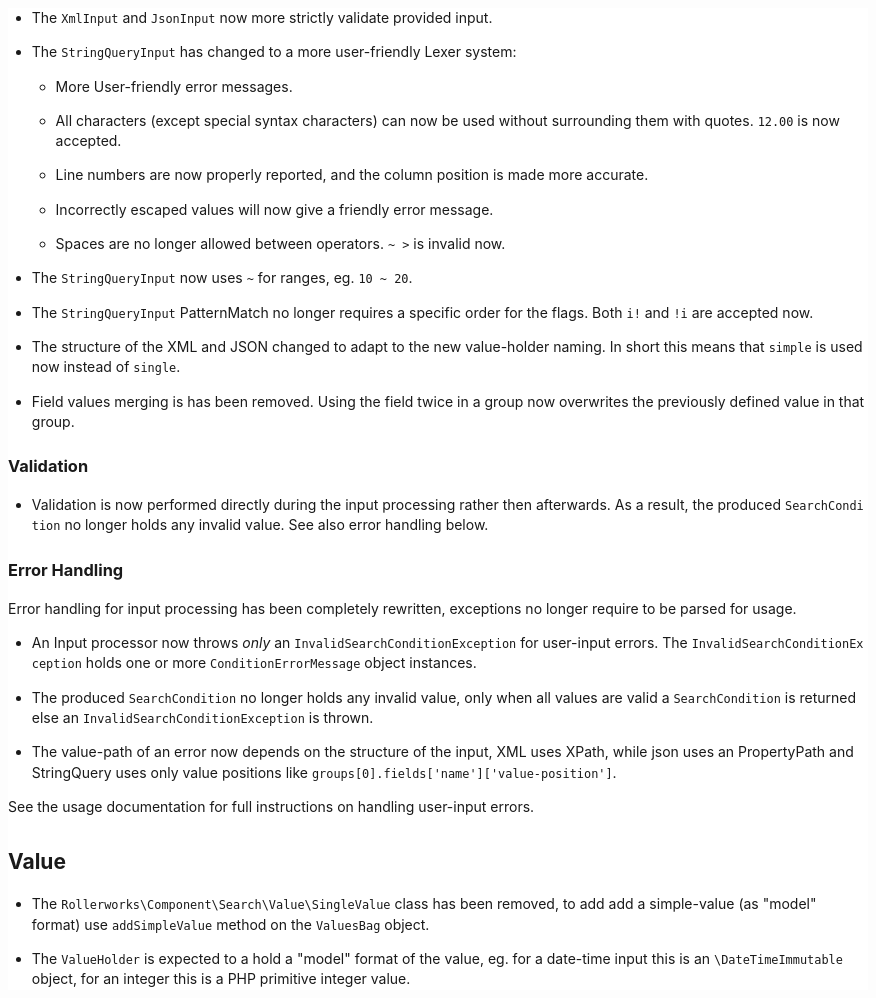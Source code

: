  * The `XmlInput` and `JsonInput` now more strictly validate provided input.
   
 * The `StringQueryInput` has changed to a more user-friendly Lexer system:
   
   * More User-friendly error messages.
   
   * All characters (except special syntax characters) can now be used without
     surrounding them with quotes. `12.00` is now accepted.
   
   * Line numbers are now properly reported, and the column position is made more accurate.
   
   * Incorrectly escaped values will now give a friendly error message.
   
   * Spaces are no longer allowed between operators. `~ >` is invalid now.
 
 * The `StringQueryInput` now uses `~` for ranges, eg. `10 ~ 20`.
 
 * The `StringQueryInput` PatternMatch no longer requires a specific order
   for the flags. Both `i!` and `!i` are accepted now.
 
 * The structure of the XML and JSON changed to adapt to the new value-holder
   naming. In short this means that `simple` is used now instead of `single`.
   
 * Field values merging is has been removed. Using the field twice in a group
   now overwrites the previously defined value in that group.

### Validation

 * Validation is now performed directly during the input processing rather then
   afterwards. As a result, the produced `SearchCondition` no longer holds
   any invalid value. See also error handling below.

### Error Handling

Error handling for input processing has been completely rewritten,
exceptions no longer require to be parsed for usage.

 * An Input processor now throws _only_ an `InvalidSearchConditionException`
   for user-input errors. The `InvalidSearchConditionException` holds one 
   or more `ConditionErrorMessage` object instances.

 * The produced `SearchCondition` no longer holds any invalid value,
   only when all values are valid a `SearchCondition` is returned
   else an `InvalidSearchConditionException` is thrown.
 
 * The value-path of an error now depends on the structure of the input,
   XML uses XPath, while json uses an PropertyPath and StringQuery uses
   only value positions like `groups[0].fields['name']['value-position']`.
  
See the usage documentation for full instructions on handling user-input errors.

## Value

 * The `Rollerworks\Component\Search\Value\SingleValue` class has been removed,
   to add add a simple-value (as "model" format) use `addSimpleValue` method on the 
   `ValuesBag` object.
   
 * The `ValueHolder` is expected to a hold a "model" format of the value,
   eg. for a date-time input this is an `\DateTimeImmutable` object, for an integer
   this is a PHP primitive integer value.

Problem statement. The records above must be printed exactly; the pictures stay out.

Result for this exercise.
Source code

:  * The `XmlInput` and `JsonInput` now more strictly validate provided input.
   
 * The `StringQueryInput` has changed to a more user-friendly Lexer system:
   
   * More User-friendly error messages.
   
   * All characters (except special syntax characters) can now be used without
     surrounding them with quotes. `12.00` is now accepted.
   
   * Line numbers are now properly reported, and the column position is made more accurate.
   
   * Incorrectly escaped values will now give a friendly error message.
   
   * Spaces are no longer allowed between operators. `~ >` is invalid now.
 
 * The `StringQueryInput` now uses `~` for ranges, eg. `10 ~ 20`.
 
 * The `StringQueryInput` PatternMatch no longer requires a specific order
   for the flags. Both `i!` and `!i` are accepted now.
 
 * The structure of the XML and JSON changed to adapt to the new value-holder
   naming. In short this means that `simple` is used now instead of `single`.
   
 * Field values merging is has been removed. Using the field twice in a group
   now overwrites the previously defined value in that group.

### Validation

 * Validation is now performed directly during the input processing rather then
   afterwards. As a result, the produced `SearchCondition` no longer holds
   any invalid value. See also error handling below.

### Error Handling

Error handling for input processing has been completely rewritten,
exceptions no longer require to be parsed for usage.

 * An Input processor now throws _only_ an `InvalidSearchConditionException`
   for user-input errors. The `InvalidSearchConditionException` holds one 
   or more `ConditionErrorMessage` object instances.

 * The produced `SearchCondition` no longer holds any invalid value,
   only when all values are valid a `SearchCondition` is returned
   else an `InvalidSearchConditionException` is thrown.
 
 * The value-path of an error now depends on the structure of the input,
   XML uses XPath, while json uses an PropertyPath and StringQuery uses
   only value positions like `groups[0].fields['name']['value-position']`.
  
See the usage documentation for full instructions on handling user-input errors.

## Value

 * The `Rollerworks\Component\Search\Value\SingleValue` class has been removed,
   to add add a simple-value (as "model" format) use `addSimpleValue` method on the 
   `ValuesBag` object.
   
 * The `ValueHolder` is expected to a hold a "model" format of the value,
   eg. for a date-time input this is an `\DateTimeImmutable` object, for an integer
   this is a PHP primitive integer value.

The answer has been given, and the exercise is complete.